Dataset entries
----

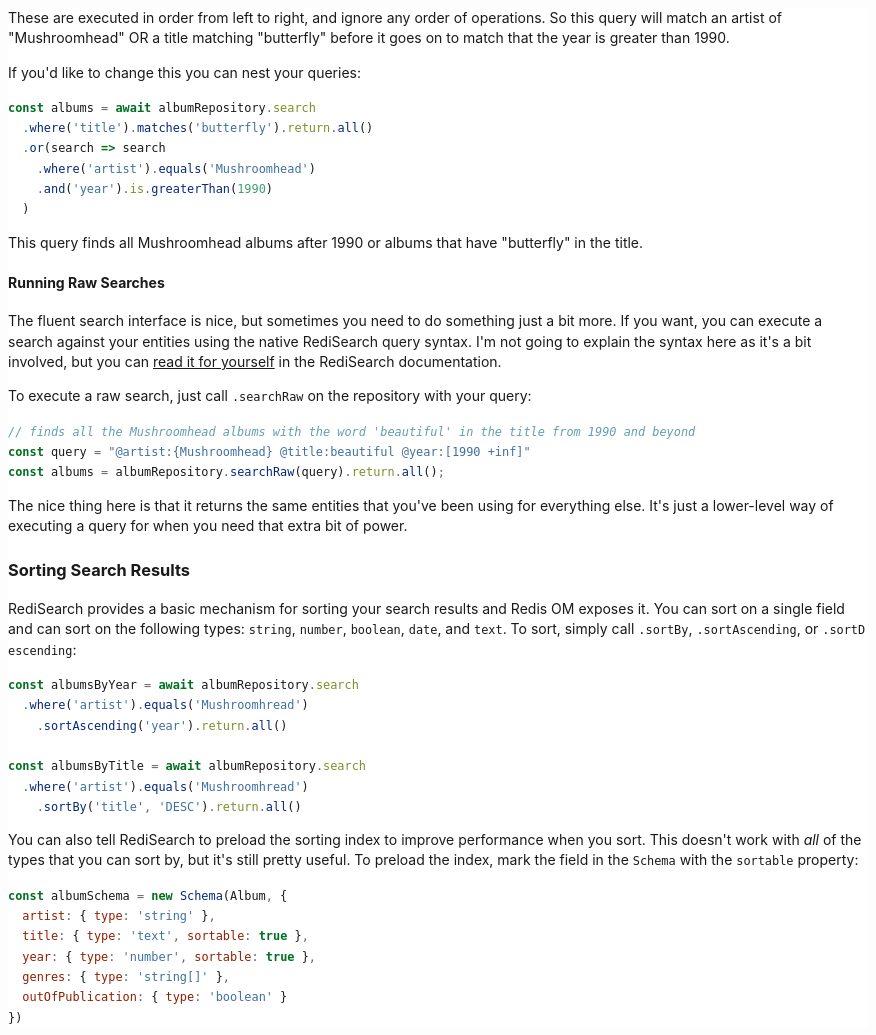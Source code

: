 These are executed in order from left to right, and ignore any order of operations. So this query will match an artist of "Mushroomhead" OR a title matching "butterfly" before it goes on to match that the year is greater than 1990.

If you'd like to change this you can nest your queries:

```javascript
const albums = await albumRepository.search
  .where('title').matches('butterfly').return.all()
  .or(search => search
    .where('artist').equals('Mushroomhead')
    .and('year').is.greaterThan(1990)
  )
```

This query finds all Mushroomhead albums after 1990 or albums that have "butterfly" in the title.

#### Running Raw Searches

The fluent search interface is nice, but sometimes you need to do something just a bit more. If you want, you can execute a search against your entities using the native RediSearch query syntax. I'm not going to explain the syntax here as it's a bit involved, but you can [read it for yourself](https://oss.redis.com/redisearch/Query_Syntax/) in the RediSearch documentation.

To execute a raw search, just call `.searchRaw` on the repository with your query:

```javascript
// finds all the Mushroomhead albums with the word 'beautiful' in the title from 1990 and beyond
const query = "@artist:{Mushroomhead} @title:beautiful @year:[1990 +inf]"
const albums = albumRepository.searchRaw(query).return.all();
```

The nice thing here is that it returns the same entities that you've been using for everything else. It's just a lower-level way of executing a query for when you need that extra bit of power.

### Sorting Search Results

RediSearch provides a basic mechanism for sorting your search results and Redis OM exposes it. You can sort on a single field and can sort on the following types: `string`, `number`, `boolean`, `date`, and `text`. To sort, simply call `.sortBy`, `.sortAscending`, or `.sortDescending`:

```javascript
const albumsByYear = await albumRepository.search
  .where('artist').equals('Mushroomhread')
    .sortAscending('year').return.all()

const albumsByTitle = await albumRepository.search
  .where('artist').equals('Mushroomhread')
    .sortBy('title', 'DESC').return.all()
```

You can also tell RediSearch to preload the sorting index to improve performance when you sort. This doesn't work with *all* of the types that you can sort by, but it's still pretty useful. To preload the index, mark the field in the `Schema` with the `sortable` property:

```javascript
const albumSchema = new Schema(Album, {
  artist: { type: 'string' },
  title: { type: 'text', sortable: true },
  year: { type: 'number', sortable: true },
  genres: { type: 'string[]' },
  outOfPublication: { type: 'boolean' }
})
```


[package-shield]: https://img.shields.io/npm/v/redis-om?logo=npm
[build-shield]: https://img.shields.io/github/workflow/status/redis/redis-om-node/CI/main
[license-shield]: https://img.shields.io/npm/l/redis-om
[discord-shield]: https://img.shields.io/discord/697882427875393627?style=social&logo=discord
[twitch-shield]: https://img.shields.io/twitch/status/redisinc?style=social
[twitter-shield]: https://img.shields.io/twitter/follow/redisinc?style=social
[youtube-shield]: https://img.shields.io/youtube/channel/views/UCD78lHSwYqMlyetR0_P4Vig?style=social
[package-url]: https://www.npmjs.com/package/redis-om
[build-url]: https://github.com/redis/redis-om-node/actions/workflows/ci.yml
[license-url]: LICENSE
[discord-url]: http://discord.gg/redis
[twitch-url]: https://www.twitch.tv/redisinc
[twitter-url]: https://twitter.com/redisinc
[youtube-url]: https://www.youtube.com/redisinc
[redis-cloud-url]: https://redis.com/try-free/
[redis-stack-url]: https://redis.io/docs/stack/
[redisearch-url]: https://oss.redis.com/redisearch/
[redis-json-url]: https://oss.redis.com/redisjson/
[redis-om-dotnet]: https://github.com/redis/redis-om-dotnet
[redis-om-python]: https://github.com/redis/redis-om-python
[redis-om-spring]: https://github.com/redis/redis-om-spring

----

Extract each line holding the word "text" from the records.

### Written answer
RediSearch provides a basic mechanism for sorting your search results and Redis OM exposes it. You can sort on a single field and can sort on the following types: `string`, `number`, `boolean`, `date`, and `text`. To sort, simply call `.sortBy`, `.sortAscending`, or `.sortDescending`:
  title: { type: 'text', sortable: true },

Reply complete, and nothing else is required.